*WHAT THE EXERCISE ASKS:*
For the data below, restate word for word only the lines from the line containing "Following the Guru's" through the line containing "Servant Nanak begs", both ends included.

*SOURCE RECORDS:*
──────────

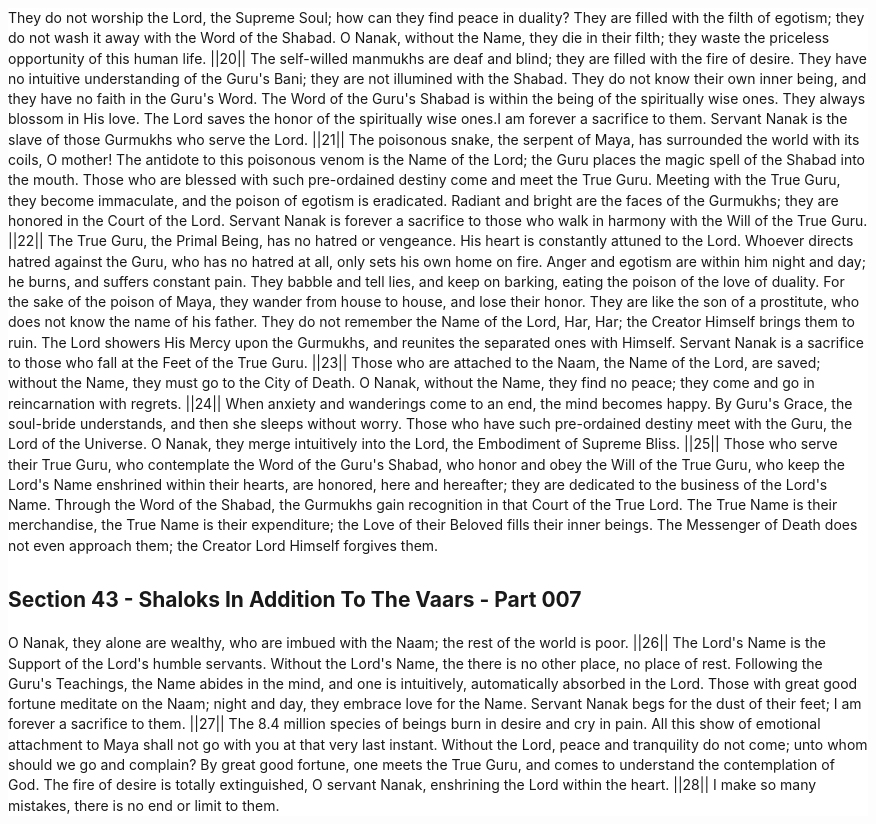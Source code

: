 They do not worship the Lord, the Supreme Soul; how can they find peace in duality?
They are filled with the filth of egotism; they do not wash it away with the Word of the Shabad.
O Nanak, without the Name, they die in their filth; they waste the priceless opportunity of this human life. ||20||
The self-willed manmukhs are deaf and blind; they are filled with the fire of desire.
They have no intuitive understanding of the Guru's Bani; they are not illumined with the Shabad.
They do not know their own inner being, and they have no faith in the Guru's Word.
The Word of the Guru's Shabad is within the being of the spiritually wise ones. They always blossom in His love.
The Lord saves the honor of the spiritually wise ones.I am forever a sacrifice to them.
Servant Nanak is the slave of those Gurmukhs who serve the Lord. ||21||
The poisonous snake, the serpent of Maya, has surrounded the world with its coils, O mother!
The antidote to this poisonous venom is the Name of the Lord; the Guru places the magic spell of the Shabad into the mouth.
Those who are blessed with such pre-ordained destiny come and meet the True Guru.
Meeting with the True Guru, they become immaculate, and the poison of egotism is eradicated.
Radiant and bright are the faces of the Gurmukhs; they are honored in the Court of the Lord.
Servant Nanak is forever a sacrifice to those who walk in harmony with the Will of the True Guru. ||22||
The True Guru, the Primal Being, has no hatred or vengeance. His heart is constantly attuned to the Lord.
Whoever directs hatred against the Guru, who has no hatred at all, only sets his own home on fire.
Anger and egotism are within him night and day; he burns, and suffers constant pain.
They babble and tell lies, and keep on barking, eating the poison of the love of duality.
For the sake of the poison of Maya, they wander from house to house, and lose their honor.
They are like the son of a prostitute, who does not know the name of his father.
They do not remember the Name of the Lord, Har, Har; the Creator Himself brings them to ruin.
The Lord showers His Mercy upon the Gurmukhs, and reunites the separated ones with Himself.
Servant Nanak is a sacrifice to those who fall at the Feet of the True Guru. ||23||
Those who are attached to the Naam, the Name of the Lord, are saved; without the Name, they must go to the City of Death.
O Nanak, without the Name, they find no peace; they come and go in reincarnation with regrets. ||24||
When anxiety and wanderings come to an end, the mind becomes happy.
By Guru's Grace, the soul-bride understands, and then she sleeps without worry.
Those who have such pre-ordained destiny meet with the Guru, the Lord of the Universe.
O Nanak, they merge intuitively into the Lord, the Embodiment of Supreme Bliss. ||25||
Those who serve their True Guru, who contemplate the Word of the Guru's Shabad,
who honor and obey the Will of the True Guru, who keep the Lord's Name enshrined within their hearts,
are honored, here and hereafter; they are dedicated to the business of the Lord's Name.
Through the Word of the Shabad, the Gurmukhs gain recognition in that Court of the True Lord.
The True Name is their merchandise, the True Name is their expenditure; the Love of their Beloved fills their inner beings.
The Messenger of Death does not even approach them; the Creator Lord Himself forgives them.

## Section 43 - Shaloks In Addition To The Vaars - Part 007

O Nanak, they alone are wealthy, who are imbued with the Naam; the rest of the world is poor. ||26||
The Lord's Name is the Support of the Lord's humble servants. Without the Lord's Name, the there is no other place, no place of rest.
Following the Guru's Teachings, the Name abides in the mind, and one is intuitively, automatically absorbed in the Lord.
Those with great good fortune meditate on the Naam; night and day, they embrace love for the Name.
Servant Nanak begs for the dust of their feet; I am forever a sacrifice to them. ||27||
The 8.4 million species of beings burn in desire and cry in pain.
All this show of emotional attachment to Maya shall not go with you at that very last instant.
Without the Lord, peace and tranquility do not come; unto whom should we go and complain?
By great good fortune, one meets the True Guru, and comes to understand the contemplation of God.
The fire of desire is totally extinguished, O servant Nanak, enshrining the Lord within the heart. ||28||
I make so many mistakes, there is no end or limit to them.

──────────

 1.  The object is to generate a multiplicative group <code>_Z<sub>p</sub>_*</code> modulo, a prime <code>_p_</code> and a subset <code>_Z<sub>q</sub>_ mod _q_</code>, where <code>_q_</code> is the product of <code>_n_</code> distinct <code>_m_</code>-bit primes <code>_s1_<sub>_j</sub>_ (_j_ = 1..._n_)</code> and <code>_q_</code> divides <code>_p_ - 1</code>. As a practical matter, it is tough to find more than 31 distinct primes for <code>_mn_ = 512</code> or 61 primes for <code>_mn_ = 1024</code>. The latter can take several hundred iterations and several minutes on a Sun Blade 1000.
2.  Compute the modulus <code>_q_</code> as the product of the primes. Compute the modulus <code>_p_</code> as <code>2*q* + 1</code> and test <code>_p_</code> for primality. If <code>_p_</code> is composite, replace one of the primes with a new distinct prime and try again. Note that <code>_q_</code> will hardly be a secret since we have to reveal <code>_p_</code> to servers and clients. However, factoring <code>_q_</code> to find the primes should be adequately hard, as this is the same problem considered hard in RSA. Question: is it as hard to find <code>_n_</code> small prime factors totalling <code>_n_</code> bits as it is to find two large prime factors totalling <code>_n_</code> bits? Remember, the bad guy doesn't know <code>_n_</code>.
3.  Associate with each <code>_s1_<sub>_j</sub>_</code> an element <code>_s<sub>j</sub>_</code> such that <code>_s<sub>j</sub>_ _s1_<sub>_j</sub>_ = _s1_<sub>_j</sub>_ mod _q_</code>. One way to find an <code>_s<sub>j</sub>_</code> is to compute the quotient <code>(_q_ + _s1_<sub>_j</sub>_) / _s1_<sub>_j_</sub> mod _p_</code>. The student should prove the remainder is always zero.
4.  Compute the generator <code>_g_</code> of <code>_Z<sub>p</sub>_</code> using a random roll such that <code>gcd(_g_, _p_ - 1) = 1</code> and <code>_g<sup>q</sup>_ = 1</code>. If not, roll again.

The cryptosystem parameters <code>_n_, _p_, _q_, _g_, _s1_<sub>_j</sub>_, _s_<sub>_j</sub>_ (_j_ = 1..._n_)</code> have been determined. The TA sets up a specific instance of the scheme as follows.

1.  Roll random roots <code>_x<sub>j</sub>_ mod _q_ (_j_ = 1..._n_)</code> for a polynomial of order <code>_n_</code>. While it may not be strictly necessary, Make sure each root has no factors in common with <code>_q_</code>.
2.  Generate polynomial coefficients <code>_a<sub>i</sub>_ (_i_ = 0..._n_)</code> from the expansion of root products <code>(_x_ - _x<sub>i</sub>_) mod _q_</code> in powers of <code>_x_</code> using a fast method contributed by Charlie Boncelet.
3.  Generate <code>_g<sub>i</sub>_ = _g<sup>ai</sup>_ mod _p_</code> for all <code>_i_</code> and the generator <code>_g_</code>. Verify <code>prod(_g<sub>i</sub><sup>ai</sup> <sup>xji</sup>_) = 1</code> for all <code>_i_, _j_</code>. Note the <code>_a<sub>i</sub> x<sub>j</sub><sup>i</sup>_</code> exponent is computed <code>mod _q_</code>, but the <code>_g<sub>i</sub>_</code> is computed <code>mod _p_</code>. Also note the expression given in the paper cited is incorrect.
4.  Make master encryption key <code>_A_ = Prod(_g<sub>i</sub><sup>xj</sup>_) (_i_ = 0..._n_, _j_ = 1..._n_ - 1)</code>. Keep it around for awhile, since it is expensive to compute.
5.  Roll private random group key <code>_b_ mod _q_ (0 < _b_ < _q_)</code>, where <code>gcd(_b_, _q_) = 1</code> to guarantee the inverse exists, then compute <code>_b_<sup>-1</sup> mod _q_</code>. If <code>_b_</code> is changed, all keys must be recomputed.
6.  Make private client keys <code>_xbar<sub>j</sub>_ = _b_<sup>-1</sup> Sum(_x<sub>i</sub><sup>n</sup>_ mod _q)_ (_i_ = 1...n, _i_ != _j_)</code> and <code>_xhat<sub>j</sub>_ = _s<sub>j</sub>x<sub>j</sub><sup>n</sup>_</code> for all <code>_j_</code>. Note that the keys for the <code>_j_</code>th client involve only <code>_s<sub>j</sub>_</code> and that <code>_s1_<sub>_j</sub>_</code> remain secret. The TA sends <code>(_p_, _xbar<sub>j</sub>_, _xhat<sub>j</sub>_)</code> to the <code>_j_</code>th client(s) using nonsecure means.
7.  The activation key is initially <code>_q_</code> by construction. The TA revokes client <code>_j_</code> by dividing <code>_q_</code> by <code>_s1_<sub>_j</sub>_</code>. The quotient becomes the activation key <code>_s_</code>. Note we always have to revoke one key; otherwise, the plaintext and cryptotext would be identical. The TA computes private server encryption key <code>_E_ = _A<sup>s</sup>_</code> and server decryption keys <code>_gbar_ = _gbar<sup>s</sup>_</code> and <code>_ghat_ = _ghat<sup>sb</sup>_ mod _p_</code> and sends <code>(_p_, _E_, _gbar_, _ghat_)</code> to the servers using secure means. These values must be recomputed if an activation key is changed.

──────────

*EXERCISE RESULT:*
Following the Guru's Teachings, the Name abides in the mind, and one is intuitively, automatically absorbed in the Lord.
Those with great good fortune meditate on the Naam; night and day, they embrace love for the Name.
Servant Nanak begs for the dust of their feet; I am forever a sacrifice to them. ||27||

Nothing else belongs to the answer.